The oddball pair attends a farcical beauty pageant where Aldina is crowned "Miss Flour of 1989" and ends up lost in the farmlands among graceful African women chanting in the moonlight. Inside an abandoned warehouse, they discover an Inferno-like disco of fashion victims dancing and bopping deliriously to Michael Jackson's "The Way You Make Me Feel". Ivo realises that Aldina's shoe, obtained surreptitiously, fits every Cinderella who tries it on. To the dancers' stupefaction, Gonnella orchestrates a waltz but is thrown out after smashing the disc jockey's cache of records.

Meanwhile, the three demented Micheluzzi brothers have caught the moon using gigantic farming equipment and roped it down in a stable. What ought to be a sacred event becomes a squandered opportunity as priests and politicians turn it into a conference for official propaganda voiced to the assembled public. The conference rapidly degenerates into violence by a madman with a pistol screaming, "What am I doing here? Why was I put here in the first place?", leaving Ivo Salvini with the film's last words: "If we all quieted down a little, maybe we'd understand something."

==Cast==
- Roberto Benigni as Ivo Salvini
- Paolo Villaggio as Gonnella
- Nadia Ottaviani as Aldina
- Marisa Tomasi as Marisa
- Angelo Orlando as Nestore
- Susy Blady as Susy
- Dario Ghirardi as Journalist
- Dominique Chevalier as 1st Micheluzzi Brother
- Nigel Harris as 2nd Micheluzzi Brother
- Daniela Airoldi
- Stefano Antonucci
- Ferruccio Brembilla
- Stefano Cedrati
- Sim

==Themes==
In Ermanno Cavazzoni's 1987 novel, Il poema dei lunatici (The Lunatics' Poem) on which the film is loosely based, Fellini recognized an abandoned project about filming the natural world: "the soil, the seasons, sun and rain, day and night.
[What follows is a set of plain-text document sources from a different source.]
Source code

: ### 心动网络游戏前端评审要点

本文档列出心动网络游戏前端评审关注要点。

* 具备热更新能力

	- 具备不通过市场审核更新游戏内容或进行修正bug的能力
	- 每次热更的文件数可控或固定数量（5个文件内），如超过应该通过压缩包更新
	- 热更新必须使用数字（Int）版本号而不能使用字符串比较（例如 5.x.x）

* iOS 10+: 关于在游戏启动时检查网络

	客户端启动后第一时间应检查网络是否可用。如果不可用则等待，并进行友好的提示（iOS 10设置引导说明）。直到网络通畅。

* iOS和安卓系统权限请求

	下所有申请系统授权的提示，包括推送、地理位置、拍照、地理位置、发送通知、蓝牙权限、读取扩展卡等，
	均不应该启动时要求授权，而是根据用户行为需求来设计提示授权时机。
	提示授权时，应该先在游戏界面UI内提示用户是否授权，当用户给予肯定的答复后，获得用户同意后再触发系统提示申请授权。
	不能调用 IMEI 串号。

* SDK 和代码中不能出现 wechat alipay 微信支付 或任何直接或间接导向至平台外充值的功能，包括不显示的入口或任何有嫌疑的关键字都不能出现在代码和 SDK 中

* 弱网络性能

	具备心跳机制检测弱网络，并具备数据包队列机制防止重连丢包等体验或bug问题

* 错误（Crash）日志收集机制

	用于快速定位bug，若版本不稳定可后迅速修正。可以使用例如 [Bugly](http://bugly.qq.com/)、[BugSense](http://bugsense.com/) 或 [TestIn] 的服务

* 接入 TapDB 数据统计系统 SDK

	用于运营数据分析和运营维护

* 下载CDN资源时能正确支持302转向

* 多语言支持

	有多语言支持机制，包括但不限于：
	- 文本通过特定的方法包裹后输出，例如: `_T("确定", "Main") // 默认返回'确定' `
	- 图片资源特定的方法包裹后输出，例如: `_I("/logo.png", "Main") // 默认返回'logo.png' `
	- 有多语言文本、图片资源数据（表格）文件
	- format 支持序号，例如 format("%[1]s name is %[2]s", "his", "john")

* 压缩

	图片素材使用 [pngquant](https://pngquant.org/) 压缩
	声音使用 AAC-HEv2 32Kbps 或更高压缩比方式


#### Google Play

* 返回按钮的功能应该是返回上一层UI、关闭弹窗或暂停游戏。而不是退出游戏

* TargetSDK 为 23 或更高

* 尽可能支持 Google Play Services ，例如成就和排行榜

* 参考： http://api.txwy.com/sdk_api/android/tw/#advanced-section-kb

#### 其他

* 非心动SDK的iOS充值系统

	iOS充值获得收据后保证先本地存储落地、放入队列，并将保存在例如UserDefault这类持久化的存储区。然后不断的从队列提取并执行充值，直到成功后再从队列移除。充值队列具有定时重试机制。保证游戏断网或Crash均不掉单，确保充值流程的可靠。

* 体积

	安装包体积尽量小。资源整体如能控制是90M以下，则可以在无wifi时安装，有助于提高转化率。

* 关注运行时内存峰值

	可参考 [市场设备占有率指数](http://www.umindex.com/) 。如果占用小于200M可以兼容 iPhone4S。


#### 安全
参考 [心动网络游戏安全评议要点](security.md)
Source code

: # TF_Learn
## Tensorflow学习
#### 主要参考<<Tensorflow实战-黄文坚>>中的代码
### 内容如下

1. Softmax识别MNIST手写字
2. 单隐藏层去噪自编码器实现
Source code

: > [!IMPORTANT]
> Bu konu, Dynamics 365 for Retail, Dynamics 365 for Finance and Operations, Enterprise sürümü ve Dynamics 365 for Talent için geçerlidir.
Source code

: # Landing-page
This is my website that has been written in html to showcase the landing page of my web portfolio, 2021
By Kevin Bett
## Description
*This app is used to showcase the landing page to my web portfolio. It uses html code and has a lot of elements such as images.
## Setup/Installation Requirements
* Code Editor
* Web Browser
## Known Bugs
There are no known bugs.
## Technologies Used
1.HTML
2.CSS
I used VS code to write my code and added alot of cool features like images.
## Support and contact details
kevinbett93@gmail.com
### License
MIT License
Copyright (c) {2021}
He likes the notion that at night the water in the well is awakened by the moon and starts uttering faint messages" to those prepared to listen. Unfortunately, few are permitted - let alone prepared - to listen in the infernal uproar of a postmodern world where blaring television commercials and beeping satellites drown out poetry, silence, and the voice of the moon.

The consumer society critiqued in the Rome of La Dolce Vita has moved to the suburbs where incommunicability, selfishness, voyeurism, and spiritual poverty characterise the chaos of mass media existence. In his twilight years (three years before he died of a heart attack at the age of 73), Fellini mounts an energetic assault on media moguls like Silvio Berlusconi and the pandemonium of contemporary society by suggesting the escape into silence as a means to heal the psyche, the source of all true wisdom.

==Production==
After writing a short treatment in two weeks with Tullio Pinelli, Fellini began scouting locations on the Po in September 1988 where he visited Reggiòlo, the hometown of the gifted Italian caricaturist Nino Za, his adolescent idol; the memories evoked reinforced his idea of returning to the provincial atmosphere of his early films. Although Fellini was still unsure about what he wanted to film, producers Mario and Vittorio Cecchi Gori agreed to finance his project to the tune of fifteen billion lire. Pietro Notarianni, the production manager, and Danilo Donati, Oscar-winning Set and Costume Designer, engaged in a heated dispute over costs. Donati quit and was replaced by Dante Ferretti.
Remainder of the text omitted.